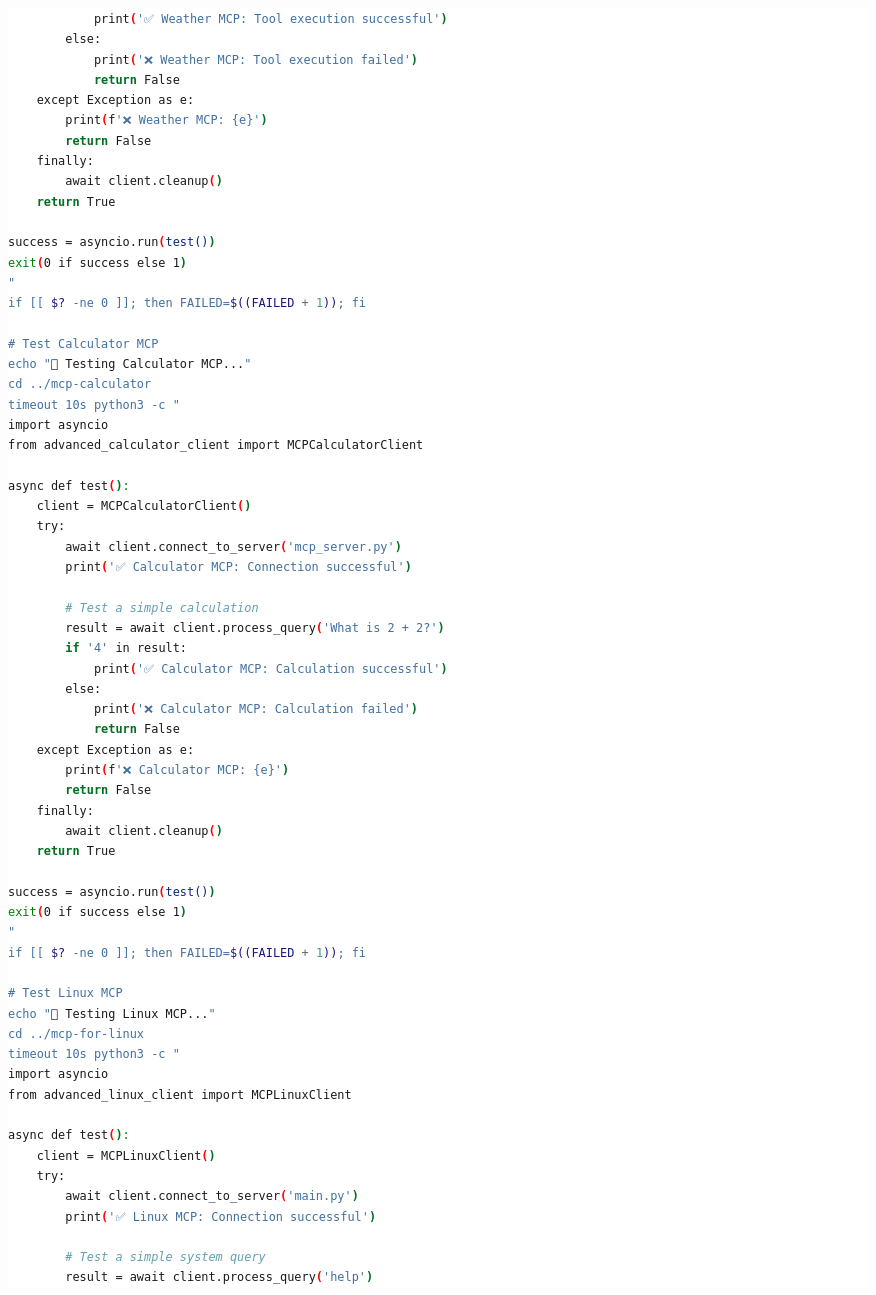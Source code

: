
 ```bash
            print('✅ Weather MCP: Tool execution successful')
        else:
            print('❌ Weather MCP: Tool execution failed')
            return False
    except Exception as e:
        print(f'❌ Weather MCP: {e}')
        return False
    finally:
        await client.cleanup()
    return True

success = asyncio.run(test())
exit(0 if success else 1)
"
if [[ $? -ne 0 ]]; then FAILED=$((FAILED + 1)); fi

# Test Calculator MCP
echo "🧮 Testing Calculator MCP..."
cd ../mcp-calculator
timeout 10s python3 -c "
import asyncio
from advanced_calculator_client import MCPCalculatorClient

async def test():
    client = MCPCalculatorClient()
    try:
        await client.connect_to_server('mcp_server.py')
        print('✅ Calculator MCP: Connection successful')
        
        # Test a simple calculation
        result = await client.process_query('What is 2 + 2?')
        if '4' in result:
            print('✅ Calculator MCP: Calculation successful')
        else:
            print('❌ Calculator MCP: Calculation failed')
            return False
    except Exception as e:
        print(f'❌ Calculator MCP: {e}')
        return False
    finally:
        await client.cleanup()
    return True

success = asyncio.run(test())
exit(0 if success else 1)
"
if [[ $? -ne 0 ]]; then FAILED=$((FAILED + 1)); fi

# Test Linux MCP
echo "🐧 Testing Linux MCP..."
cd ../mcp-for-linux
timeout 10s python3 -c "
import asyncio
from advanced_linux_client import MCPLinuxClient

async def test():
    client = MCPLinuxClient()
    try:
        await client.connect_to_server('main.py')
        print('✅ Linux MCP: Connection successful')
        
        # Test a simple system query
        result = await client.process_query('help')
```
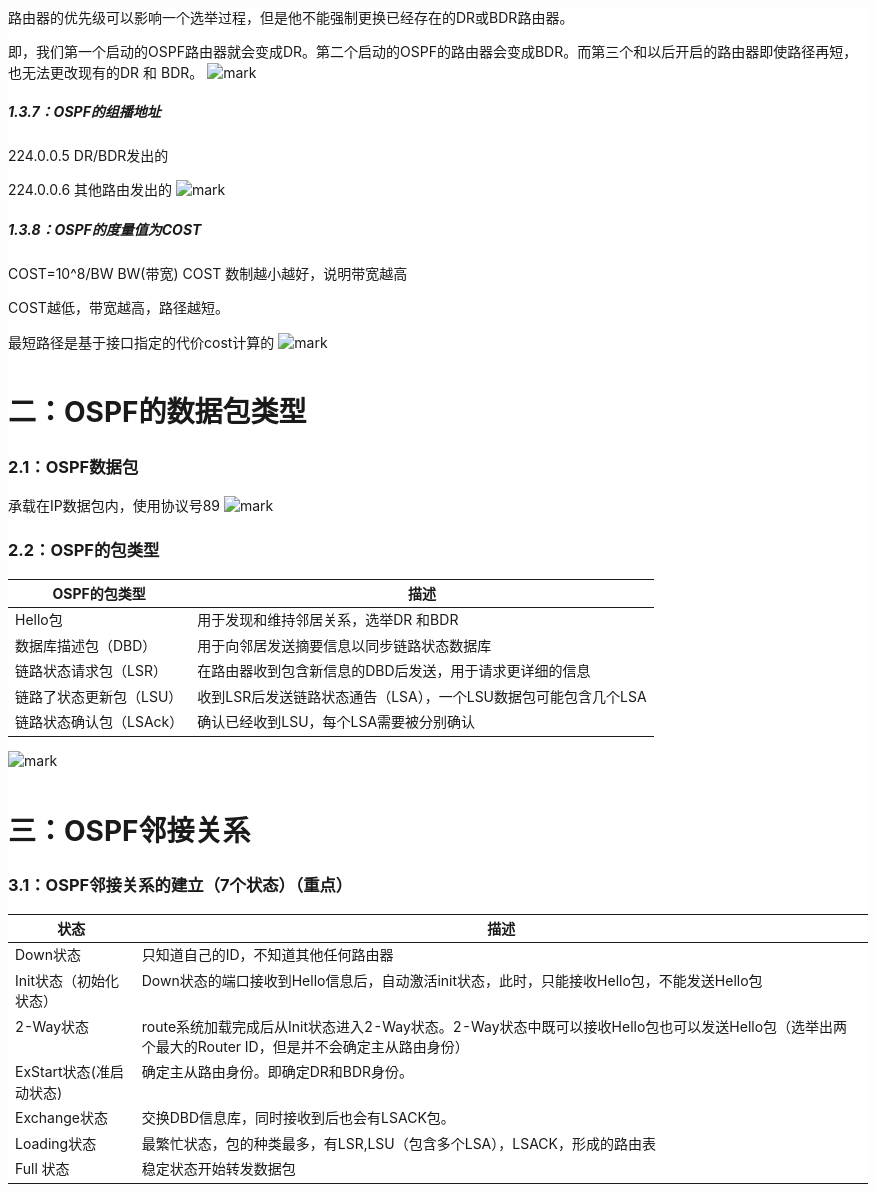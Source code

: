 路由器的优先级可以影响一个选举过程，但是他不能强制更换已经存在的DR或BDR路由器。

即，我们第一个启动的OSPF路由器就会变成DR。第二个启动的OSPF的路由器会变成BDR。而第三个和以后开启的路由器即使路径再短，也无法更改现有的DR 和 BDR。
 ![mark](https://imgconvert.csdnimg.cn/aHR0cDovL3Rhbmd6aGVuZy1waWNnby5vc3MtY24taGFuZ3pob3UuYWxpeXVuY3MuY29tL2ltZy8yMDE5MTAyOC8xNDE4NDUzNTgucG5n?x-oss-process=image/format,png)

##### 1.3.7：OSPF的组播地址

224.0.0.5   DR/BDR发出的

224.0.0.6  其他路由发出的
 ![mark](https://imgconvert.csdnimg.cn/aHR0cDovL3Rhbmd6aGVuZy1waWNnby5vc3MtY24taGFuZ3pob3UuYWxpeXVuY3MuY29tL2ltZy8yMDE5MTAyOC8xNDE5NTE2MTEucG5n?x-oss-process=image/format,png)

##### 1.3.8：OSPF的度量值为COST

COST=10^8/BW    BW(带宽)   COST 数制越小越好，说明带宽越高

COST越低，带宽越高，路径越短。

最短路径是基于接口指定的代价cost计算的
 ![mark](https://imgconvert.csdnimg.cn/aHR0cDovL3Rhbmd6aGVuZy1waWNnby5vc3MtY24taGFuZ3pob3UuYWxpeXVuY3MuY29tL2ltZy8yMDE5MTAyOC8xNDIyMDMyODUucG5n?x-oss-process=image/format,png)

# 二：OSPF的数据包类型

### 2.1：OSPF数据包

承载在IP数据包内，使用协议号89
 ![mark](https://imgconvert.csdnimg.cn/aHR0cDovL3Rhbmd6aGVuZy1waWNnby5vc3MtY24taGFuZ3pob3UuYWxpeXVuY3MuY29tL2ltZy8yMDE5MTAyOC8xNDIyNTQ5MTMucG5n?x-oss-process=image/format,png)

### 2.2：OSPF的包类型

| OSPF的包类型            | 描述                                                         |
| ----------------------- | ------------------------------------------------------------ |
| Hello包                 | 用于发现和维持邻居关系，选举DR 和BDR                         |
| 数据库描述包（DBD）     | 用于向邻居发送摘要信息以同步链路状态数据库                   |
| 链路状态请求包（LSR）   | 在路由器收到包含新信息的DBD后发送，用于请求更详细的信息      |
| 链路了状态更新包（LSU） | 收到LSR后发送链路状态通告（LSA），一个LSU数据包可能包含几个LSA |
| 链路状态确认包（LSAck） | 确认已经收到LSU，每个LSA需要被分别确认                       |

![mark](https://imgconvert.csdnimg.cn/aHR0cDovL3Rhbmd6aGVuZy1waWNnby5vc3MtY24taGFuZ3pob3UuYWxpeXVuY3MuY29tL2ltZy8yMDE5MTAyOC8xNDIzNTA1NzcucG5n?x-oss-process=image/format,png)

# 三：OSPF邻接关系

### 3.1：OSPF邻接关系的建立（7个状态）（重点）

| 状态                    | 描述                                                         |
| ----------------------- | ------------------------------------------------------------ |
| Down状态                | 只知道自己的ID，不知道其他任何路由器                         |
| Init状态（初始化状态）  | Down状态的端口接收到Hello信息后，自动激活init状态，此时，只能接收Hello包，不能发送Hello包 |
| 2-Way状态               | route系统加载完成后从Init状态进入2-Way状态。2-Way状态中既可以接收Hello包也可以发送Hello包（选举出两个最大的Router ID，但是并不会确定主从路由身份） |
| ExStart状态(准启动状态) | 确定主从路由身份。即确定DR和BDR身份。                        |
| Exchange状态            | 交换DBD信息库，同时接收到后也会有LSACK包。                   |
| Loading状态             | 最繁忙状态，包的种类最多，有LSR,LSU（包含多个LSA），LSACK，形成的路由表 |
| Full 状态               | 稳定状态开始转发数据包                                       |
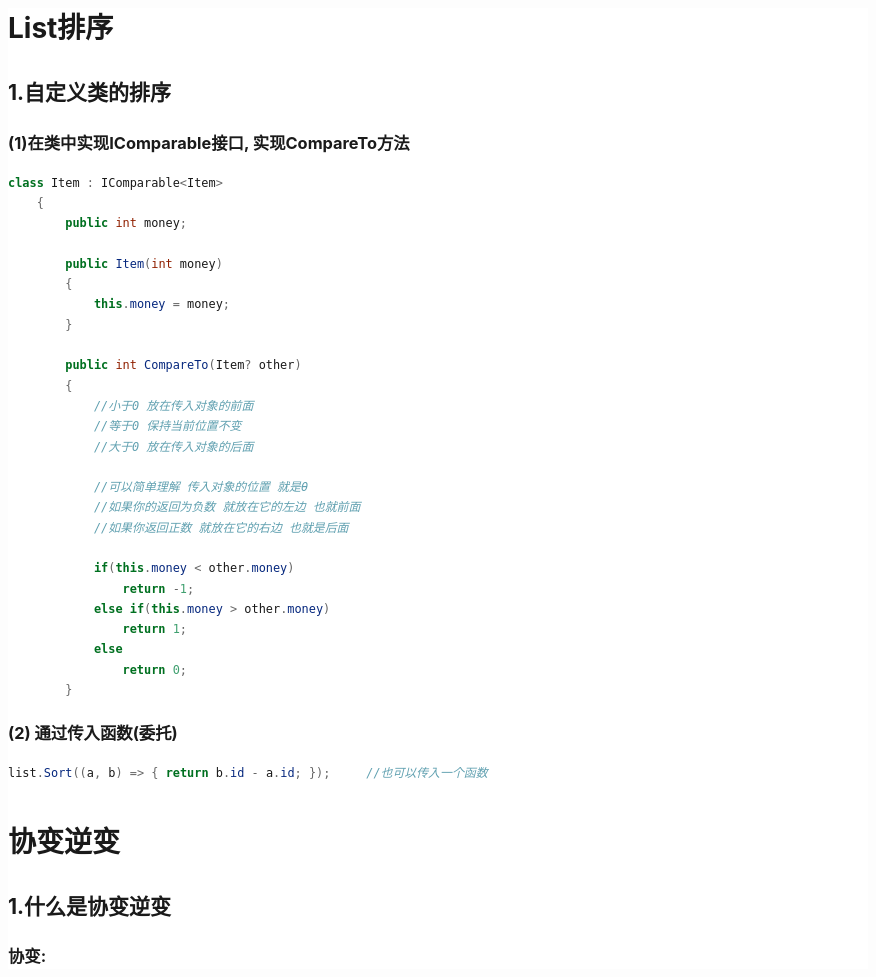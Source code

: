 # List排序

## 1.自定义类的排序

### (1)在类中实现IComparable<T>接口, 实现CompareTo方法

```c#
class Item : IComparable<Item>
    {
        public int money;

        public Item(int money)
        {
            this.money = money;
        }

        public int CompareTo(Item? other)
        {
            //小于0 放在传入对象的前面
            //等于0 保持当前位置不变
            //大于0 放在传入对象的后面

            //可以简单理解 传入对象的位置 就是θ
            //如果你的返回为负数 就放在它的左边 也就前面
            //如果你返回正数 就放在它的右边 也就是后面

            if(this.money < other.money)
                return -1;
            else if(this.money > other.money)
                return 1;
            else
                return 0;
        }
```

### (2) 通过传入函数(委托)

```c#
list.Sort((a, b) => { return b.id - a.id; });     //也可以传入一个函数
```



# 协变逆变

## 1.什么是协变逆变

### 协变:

____

- Work request
Going through the entries above, show each line that contains "other".

- Output for this task
        public int CompareTo(Item? other)
            if(this.money < other.money)
            else if(this.money > other.money)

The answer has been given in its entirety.